É no movimento que está a novidade mais relevante. Desenvolvido e fabricado inteiramente pela Rolex, o calibre 7190 é exclusivo deste modelo e está protegido por 30 pedidos de patente, dois deles específicos dele. Trabalha à frequência de 5 hertz, é mais fino que a maioria dos movimentos da marca — característica que compartilha com os outros dois calibres da família 71XX — e entrega cerca de 66 horas de reserva de marcha.

A base é o calibre 7135, apresentado no Land-Dweller em 2025, de onde vêm o escapamento sequencial Dynapulse, feito em silício e resistente a campos magnéticos intensos, e o oscilador de última geração. Esse conjunto reúne eixo de balanço em cerâmica de alta tecnologia, patenteada e exclusiva da Rolex, roda de balanço em latão otimizado, espiral Syloxi em silício e amortecedores Paraflex.

Linha mais clássica

A parte mais engenhosa do 7190 é o mecanismo que diferencia os meses de 30 e de 31 dias, batizado de Haplos e também objeto de pedido de patente. As mudanças de data, dia e mês acontecem de forma instantânea à meia-noite, recurso para o qual a marca também depositou pedido de patente.

Esteticamente, o movimento traz pontes decoradas com Côtes de Genève Rolex, variação que se distingue da tradicional por um leve sulco polido entre cada faixa, e massa oscilante vazada em ouro amarelo.

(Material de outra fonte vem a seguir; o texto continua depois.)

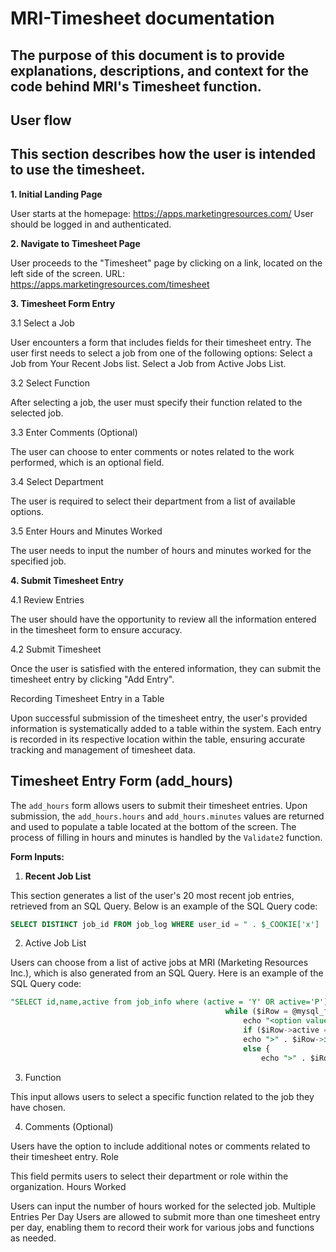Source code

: # MRI-Timesheet documentation
<h2>The purpose of this document is to provide explanations, descriptions, and context for the code behind MRI's Timesheet function.</h2>


## User flow
<h2>This section describes how the user is intended to use the timesheet.</h2>

<b>1. Initial Landing Page</b>

User starts at the homepage: https://apps.marketingresources.com/
User should be logged in and authenticated.

<b>2. Navigate to Timesheet Page</b>

User proceeds to the "Timesheet" page by clicking on a link, located on the left side of the screen.
URL: https://apps.marketingresources.com/timesheet

<b>3. Timesheet Form Entry</b>

3.1 Select a Job

User encounters a form that includes fields for their timesheet entry.
The user first needs to select a job from one of the following options:
Select a Job from Your Recent Jobs list.
Select a Job from Active Jobs List.

3.2 Select Function

After selecting a job, the user must specify their function related to the selected job.

3.3 Enter Comments (Optional)

The user can choose to enter comments or notes related to the work performed, which is an optional field.

3.4 Select Department

The user is required to select their department from a list of available options.

3.5 Enter Hours and Minutes Worked

The user needs to input the number of hours and minutes worked for the specified job.

<b>4. Submit Timesheet Entry</b>

4.1 Review Entries

The user should have the opportunity to review all the information entered in the timesheet form to ensure accuracy.

4.2 Submit Timesheet

Once the user is satisfied with the entered information, they can submit the timesheet entry by clicking "Add Entry".

Recording Timesheet Entry in a Table

<p>Upon successful submission of the timesheet entry, the user's provided information is systematically added to a table within the system. Each entry is recorded in its respective location within the table, ensuring accurate tracking and management of timesheet data.
</p>

## Timesheet Entry Form (add_hours)

The `add_hours` form allows users to submit their timesheet entries. Upon submission, the `add_hours.hours` and `add_hours.minutes` values are returned and used to populate a table located at the bottom of the screen. The process of filling in hours and minutes is handled by the `Validate2` function.

<b>Form Inputs:</b>

1. **Recent Job List**

This section generates a list of the user's 20 most recent job entries, retrieved from an SQL Query. Below is an example of the SQL Query code:
   ```sql
   SELECT DISTINCT job_id FROM job_log WHERE user_id = " . $_COOKIE['x'] . " AND job_id in (select id from job_info where active = 'Y' OR active='P') ORDER BY id desc limit 20"
   ```

2. Active Job List

Users can choose from a list of active jobs at MRI (Marketing Resources Inc.), which is also generated from an SQL Query. Here is an example of the SQL Query code:
``` SQL
"SELECT id,name,active from job_info where (active = 'Y' OR active='P') order by id, name");
                                                while ($iRow = @mysql_fetch_object($pr_jobs)) {
                                                    echo "<option value=\"$iRow->id\"";
                                                    if ($iRow->active == "P") {
                                                    echo ">" . $iRow->id . "  :: " . $iRow->name . "(PENDING)</option>"; }
                                                    else {
                                                        echo ">" . $iRow->id . "  :: " . $iRow->name . "</option>"; }
```
3. Function

This input allows users to select a specific function related to the job they have chosen.

4. Comments (Optional)

Users have the option to include additional notes or comments related to their timesheet entry.
Role

This field permits users to select their department or role within the organization.
Hours Worked

Users can input the number of hours worked for the selected job.
Multiple Entries Per Day
Users are allowed to submit more than one timesheet entry per day, enabling them to record their work for various jobs and functions as needed.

Como todo Rolex, o Perpetual Padellone sai da fábrica com a certificação Cronômetro Superlativo, que desde 2026 passou a incluir três novos critérios de avaliação: resistência ao magnetismo, confiabilidade e sustentabilidade. Eles se somam aos parâmetros definidos em 2015, que tratam de precisão, estanqueidade, corda automática e autonomia.

A exigência de precisão é o que mais chama atenção: medida com o movimento já encaixado na caixa, a marcha do relógio deve ficar entre –2 e +2 segundos por dia, uma tolerância bem menor do que a aceita na certificação oficial do movimento isolado. O selo verde que acompanha cada peça vem com garantia internacional de cinco anos.

A coleção Perpetual, onde o Padellone se encaixa, foi lançada em 2023 com o modelo 1908, em substituição ao Cellini. É a linha em que a Rolex concentra suas peças de vocação mais clássica – e agora na versão calendário anual.